> **Provided records**:
-*-*-

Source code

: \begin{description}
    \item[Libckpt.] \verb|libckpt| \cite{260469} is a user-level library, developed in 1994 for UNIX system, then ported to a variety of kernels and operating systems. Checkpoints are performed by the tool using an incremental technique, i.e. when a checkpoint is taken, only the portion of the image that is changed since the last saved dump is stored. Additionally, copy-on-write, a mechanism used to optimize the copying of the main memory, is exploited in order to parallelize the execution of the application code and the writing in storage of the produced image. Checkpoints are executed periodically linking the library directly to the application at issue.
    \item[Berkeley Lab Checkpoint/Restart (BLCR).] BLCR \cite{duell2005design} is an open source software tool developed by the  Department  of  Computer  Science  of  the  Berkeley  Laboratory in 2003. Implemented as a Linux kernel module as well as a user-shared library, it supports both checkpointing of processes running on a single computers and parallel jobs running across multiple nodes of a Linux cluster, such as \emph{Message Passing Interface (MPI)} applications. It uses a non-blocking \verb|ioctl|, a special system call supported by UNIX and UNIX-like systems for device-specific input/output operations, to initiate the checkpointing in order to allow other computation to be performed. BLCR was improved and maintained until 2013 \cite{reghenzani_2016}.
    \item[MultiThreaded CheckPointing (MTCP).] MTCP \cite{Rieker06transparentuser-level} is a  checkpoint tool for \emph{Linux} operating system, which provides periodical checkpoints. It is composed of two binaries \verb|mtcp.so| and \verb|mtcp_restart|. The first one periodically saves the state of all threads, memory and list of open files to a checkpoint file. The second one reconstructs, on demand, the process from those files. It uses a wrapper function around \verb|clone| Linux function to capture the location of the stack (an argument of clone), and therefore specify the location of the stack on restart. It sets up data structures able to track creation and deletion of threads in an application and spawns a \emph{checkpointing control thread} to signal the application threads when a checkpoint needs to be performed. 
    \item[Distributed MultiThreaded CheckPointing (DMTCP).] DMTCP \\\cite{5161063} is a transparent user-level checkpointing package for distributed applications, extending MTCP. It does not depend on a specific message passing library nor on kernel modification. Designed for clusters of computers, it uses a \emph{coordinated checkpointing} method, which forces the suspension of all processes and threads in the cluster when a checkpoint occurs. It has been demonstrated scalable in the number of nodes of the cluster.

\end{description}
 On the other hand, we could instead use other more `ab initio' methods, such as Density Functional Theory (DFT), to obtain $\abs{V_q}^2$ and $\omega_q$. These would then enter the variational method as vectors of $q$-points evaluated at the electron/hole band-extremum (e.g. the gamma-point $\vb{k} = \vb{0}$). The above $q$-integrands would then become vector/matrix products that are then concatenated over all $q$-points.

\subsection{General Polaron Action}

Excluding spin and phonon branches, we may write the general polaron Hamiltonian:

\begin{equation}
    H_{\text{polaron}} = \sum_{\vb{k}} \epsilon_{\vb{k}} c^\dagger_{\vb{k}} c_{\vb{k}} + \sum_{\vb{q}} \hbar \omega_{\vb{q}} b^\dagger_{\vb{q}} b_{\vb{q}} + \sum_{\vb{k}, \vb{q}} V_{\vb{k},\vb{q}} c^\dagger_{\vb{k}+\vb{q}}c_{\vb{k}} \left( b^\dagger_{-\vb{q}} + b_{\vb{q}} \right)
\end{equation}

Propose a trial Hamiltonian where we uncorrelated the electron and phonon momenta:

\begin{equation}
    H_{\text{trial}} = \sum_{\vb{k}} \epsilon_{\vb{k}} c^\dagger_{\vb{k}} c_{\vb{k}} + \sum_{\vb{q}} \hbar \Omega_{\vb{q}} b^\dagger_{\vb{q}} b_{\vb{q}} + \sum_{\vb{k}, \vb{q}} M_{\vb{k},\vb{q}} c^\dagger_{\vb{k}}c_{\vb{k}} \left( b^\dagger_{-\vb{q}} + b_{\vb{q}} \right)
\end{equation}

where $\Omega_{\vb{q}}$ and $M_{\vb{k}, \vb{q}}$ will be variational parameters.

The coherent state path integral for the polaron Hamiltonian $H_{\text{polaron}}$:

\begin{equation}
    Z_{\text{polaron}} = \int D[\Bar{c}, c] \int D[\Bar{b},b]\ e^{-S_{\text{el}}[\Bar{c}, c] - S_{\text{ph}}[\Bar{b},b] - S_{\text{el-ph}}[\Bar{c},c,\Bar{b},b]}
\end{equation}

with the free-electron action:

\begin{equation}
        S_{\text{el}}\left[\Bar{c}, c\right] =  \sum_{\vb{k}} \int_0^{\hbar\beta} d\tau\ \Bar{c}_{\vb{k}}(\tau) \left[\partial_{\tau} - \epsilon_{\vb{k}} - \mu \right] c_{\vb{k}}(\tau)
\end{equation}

-*-*-

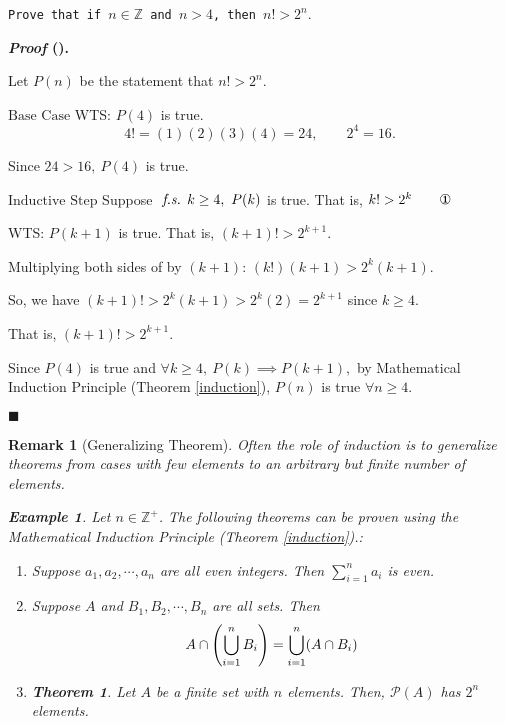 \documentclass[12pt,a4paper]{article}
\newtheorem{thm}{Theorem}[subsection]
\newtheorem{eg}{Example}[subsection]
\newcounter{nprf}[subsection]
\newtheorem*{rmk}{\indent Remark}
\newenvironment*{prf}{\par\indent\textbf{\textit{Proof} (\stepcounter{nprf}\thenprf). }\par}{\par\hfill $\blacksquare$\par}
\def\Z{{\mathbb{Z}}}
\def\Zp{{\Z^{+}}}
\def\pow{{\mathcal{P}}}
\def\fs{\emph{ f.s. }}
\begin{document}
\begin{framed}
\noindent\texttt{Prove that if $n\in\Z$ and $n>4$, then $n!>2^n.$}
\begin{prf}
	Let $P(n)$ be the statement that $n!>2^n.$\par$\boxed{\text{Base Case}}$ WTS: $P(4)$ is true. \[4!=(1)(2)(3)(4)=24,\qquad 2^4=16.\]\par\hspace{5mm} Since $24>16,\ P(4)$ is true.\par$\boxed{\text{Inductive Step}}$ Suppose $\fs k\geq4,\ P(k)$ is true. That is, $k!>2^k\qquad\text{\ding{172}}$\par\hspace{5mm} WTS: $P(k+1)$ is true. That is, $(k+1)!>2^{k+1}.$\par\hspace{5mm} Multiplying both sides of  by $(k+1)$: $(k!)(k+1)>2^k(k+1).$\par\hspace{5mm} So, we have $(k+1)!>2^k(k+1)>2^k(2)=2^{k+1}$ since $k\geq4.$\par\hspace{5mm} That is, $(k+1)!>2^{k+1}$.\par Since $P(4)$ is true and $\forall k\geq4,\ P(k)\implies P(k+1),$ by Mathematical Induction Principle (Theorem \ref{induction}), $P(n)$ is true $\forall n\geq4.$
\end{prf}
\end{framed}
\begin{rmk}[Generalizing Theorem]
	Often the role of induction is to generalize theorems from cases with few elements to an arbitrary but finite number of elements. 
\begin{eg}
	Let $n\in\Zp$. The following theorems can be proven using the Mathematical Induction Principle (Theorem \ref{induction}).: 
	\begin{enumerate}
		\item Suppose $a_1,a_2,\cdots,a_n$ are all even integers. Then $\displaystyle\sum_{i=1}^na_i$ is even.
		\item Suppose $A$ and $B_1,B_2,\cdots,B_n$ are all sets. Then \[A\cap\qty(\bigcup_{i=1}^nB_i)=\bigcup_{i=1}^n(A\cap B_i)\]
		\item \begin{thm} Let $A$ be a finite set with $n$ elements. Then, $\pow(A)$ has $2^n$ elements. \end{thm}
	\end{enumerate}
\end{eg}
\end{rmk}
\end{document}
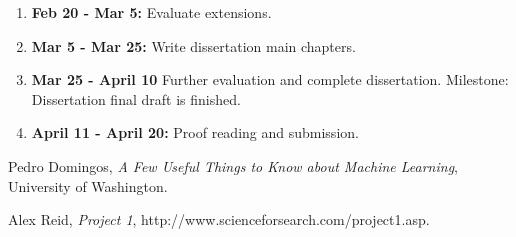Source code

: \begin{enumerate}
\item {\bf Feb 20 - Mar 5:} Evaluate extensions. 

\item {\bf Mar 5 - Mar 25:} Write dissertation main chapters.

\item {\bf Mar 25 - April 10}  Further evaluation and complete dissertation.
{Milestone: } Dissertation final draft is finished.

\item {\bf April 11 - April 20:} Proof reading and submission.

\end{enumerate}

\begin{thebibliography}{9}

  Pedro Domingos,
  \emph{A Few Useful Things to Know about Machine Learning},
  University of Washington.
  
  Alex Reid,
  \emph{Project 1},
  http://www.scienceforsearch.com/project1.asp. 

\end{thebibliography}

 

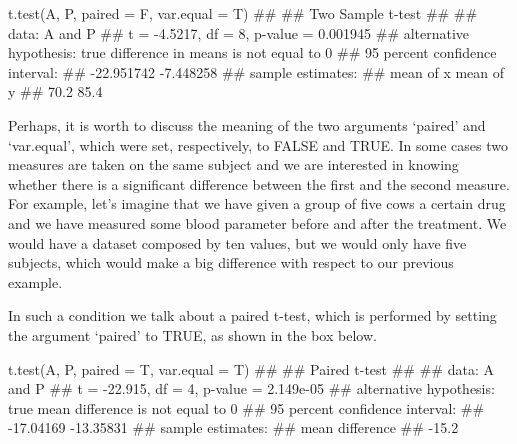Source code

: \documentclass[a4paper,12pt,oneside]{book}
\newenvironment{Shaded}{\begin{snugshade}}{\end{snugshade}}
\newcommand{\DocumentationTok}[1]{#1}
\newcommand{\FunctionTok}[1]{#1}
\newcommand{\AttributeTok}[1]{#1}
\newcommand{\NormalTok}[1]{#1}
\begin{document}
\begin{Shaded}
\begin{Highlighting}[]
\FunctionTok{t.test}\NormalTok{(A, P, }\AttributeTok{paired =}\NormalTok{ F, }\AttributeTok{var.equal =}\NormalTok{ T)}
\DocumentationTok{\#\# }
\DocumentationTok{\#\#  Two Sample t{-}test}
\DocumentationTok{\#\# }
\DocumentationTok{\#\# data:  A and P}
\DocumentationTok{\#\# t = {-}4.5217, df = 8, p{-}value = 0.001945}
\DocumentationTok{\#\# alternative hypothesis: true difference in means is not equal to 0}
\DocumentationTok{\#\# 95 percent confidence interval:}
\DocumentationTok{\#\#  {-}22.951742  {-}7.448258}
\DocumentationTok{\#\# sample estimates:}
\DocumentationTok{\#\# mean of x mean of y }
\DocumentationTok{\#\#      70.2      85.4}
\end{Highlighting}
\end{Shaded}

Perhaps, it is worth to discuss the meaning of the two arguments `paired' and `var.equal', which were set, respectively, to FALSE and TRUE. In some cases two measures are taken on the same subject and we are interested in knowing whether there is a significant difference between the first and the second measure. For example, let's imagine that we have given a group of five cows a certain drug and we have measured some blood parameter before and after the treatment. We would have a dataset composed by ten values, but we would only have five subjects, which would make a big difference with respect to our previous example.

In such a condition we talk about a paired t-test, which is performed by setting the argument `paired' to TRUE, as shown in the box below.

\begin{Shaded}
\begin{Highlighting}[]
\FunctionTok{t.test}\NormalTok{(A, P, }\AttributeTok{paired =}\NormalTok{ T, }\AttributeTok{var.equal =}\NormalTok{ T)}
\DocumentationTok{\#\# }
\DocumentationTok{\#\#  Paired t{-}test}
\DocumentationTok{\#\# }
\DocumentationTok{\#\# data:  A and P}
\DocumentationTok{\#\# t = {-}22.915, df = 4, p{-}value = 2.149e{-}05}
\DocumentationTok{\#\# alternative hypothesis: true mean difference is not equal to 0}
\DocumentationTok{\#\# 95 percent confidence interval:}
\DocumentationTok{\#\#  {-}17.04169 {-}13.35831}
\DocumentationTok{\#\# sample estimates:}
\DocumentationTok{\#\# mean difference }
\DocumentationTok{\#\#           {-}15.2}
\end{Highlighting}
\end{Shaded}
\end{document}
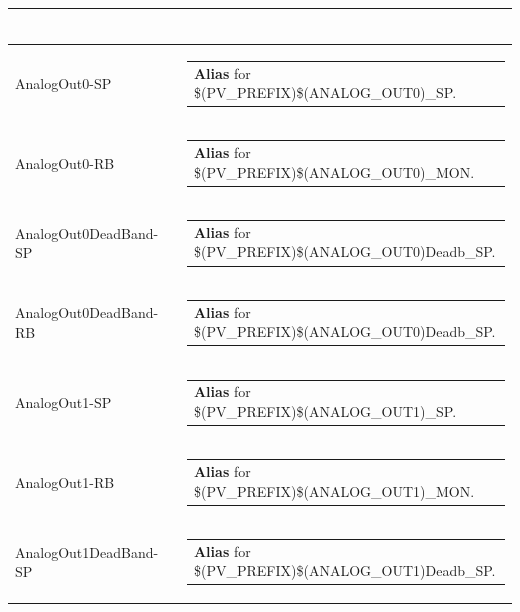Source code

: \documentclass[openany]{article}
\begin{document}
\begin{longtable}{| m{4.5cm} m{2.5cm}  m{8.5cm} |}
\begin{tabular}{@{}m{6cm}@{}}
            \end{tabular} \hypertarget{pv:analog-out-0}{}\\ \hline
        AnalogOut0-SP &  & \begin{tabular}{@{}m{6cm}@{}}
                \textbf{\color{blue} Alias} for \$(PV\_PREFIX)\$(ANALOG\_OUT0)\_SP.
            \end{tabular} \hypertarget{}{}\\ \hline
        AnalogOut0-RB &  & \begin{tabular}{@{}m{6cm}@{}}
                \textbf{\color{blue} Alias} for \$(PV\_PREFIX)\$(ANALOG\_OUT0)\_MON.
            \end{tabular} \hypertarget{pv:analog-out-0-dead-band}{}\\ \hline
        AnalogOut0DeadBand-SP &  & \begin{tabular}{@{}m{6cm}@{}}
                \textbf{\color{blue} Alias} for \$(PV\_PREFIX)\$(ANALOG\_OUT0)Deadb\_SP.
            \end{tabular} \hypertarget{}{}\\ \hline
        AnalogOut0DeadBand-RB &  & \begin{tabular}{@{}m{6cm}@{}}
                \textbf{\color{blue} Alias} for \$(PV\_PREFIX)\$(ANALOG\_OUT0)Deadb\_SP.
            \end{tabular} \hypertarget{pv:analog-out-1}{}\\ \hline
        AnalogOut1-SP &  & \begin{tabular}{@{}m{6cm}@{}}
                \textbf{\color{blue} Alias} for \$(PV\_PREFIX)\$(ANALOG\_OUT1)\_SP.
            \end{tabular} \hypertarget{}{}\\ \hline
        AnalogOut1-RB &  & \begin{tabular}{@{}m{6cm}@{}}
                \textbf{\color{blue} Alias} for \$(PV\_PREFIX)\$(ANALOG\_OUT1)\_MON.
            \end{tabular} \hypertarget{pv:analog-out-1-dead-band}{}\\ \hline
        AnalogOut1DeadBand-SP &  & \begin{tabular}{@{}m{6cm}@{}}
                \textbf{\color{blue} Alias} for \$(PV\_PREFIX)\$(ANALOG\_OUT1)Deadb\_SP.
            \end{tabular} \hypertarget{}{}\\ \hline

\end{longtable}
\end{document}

-*-*-

> **Exercise requirements**: Copy each line of the listing that contains "Hamiltonian".

> **Reply**:
Excluding spin and phonon branches, we may write the general polaron Hamiltonian:
Propose a trial Hamiltonian where we uncorrelated the electron and phonon momenta:
The coherent state path integral for the polaron Hamiltonian $H_{\text{polaron}}$:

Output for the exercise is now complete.